(Source records)
=== Begin Enclosure ===
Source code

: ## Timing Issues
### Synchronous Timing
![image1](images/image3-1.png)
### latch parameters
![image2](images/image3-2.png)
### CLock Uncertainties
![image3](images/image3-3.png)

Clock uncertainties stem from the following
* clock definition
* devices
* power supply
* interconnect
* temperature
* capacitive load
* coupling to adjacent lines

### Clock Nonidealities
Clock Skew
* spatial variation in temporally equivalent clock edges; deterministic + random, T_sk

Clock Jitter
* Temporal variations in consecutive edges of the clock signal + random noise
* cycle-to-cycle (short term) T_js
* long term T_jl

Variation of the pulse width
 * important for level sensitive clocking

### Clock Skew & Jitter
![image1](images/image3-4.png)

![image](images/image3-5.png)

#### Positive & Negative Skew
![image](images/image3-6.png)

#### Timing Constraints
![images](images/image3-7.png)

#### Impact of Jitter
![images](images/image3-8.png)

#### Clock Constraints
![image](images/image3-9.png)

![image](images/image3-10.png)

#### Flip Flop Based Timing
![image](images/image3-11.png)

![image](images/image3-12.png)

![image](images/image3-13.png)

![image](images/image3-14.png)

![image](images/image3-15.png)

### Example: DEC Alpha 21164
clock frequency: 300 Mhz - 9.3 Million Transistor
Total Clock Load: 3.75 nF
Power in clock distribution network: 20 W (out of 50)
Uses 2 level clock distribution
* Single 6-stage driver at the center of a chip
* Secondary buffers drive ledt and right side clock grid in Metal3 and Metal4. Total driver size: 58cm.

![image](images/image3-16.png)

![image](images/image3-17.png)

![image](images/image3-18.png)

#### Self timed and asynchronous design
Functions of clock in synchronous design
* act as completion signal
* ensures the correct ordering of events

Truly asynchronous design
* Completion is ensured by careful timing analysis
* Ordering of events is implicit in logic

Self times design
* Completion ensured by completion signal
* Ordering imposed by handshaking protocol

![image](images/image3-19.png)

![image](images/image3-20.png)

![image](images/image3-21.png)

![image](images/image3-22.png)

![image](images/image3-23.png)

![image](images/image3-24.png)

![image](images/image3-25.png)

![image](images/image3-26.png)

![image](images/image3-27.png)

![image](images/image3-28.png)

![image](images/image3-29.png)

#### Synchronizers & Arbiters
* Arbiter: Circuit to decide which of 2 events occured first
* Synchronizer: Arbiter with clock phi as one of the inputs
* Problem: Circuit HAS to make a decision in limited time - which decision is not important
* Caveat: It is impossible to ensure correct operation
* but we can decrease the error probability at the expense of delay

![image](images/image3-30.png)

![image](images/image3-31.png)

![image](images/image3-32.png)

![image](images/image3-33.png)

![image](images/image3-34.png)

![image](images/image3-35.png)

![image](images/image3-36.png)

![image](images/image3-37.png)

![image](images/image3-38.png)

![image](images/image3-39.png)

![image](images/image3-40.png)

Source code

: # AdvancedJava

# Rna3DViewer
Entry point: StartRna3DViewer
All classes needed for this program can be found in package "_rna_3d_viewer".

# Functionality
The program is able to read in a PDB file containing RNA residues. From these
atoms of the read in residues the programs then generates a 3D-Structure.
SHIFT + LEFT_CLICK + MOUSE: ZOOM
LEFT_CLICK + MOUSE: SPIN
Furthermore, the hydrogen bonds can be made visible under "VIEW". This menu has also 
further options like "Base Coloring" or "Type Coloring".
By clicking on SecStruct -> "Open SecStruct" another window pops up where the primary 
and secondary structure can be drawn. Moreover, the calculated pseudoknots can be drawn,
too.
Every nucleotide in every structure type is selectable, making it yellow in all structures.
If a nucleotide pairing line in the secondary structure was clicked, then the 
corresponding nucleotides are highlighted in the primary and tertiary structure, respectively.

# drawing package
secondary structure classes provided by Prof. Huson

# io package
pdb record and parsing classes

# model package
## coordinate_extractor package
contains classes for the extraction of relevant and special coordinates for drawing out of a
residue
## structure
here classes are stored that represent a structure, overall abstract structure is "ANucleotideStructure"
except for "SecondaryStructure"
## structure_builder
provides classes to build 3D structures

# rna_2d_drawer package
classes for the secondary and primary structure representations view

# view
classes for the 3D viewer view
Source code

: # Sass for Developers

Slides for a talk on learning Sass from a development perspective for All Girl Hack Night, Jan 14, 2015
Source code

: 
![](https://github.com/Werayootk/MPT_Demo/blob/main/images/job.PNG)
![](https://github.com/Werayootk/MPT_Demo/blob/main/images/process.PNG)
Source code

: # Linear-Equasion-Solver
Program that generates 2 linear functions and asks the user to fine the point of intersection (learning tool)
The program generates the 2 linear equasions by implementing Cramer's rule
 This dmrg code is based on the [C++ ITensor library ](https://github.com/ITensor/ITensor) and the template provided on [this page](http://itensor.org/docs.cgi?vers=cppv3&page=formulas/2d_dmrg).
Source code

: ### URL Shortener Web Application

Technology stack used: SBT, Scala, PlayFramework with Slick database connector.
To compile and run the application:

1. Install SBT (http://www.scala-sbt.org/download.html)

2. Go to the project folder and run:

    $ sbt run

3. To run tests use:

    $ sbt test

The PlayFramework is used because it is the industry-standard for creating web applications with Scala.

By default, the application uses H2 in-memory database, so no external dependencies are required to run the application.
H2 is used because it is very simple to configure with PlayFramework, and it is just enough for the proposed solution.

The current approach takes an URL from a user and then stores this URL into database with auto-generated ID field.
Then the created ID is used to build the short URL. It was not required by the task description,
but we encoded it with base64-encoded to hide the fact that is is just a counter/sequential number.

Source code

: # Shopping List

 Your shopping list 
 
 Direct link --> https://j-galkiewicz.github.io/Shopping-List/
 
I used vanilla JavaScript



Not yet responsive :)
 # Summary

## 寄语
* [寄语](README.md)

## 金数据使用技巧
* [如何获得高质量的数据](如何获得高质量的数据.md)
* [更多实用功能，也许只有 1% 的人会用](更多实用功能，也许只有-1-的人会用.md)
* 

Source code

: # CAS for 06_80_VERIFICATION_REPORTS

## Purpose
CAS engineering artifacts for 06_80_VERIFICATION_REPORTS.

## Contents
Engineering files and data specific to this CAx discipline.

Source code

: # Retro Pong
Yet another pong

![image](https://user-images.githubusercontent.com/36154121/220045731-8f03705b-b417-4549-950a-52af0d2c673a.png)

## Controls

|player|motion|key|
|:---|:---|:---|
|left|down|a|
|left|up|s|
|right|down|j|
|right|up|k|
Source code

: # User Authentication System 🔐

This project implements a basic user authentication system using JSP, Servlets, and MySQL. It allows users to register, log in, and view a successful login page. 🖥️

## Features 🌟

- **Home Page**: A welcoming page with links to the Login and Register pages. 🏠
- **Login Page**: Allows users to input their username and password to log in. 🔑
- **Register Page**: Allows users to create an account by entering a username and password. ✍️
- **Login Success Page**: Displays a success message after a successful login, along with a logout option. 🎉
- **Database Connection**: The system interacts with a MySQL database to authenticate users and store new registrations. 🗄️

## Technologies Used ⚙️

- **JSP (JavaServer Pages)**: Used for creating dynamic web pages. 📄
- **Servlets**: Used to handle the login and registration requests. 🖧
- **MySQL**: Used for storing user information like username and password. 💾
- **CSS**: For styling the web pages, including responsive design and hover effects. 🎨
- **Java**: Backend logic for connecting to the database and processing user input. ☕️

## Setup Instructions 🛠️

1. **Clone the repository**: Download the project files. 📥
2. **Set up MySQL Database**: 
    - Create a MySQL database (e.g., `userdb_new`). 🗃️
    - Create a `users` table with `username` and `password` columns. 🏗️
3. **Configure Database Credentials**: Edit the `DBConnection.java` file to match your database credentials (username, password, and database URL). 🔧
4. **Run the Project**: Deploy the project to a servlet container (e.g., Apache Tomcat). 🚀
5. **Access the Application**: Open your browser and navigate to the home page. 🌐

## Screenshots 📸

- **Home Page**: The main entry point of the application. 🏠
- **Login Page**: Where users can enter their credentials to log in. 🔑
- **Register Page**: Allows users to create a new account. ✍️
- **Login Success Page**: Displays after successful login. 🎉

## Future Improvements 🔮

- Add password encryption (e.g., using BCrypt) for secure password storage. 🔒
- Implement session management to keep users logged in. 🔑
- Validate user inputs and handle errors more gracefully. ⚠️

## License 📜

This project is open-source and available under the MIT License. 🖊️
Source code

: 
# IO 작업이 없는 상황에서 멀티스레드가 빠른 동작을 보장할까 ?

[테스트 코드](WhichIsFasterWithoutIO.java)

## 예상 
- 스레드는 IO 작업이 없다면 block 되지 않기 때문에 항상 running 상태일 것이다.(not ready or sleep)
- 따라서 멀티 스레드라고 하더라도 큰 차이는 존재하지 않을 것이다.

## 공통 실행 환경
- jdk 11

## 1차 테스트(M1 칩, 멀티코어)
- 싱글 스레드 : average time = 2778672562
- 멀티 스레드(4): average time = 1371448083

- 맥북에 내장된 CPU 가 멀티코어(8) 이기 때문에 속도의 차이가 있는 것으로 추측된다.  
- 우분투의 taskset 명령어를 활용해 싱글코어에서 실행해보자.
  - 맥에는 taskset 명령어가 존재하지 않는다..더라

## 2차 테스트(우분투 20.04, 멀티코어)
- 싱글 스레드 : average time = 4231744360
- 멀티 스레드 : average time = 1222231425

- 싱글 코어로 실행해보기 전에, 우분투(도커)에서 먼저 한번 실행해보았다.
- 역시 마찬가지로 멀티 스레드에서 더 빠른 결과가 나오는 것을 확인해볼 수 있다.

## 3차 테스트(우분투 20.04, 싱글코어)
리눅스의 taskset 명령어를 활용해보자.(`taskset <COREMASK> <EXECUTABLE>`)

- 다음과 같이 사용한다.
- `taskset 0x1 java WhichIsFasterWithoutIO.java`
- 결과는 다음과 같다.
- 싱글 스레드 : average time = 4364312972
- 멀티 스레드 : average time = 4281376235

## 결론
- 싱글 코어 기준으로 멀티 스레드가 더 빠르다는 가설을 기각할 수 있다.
=== End Enclosure ===
### WORK TASK
Copy the records above exactly, beginning at the line that contains "Not yet responsive :)" and stopping after the line that contains "Authentication System 🔐".

### ANSWER BOX
Not yet responsive :)
 # Summary

## 寄语
* [寄语](README.md)

## 金数据使用技巧
* [如何获得高质量的数据](如何获得高质量的数据.md)
* [更多实用功能，也许只有 1% 的人会用](更多实用功能，也许只有-1-的人会用.md)
* 

Source code

: # CAS for 06_80_VERIFICATION_REPORTS

## Purpose
CAS engineering artifacts for 06_80_VERIFICATION_REPORTS.

## Contents
Engineering files and data specific to this CAx discipline.

Source code

: # Retro Pong
Yet another pong

![image](https://user-images.githubusercontent.com/36154121/220045731-8f03705b-b417-4549-950a-52af0d2c673a.png)

## Controls

|player|motion|key|
|:---|:---|:---|
|left|down|a|
|left|up|s|
|right|down|j|
|right|up|k|
Source code

: # User Authentication System 🔐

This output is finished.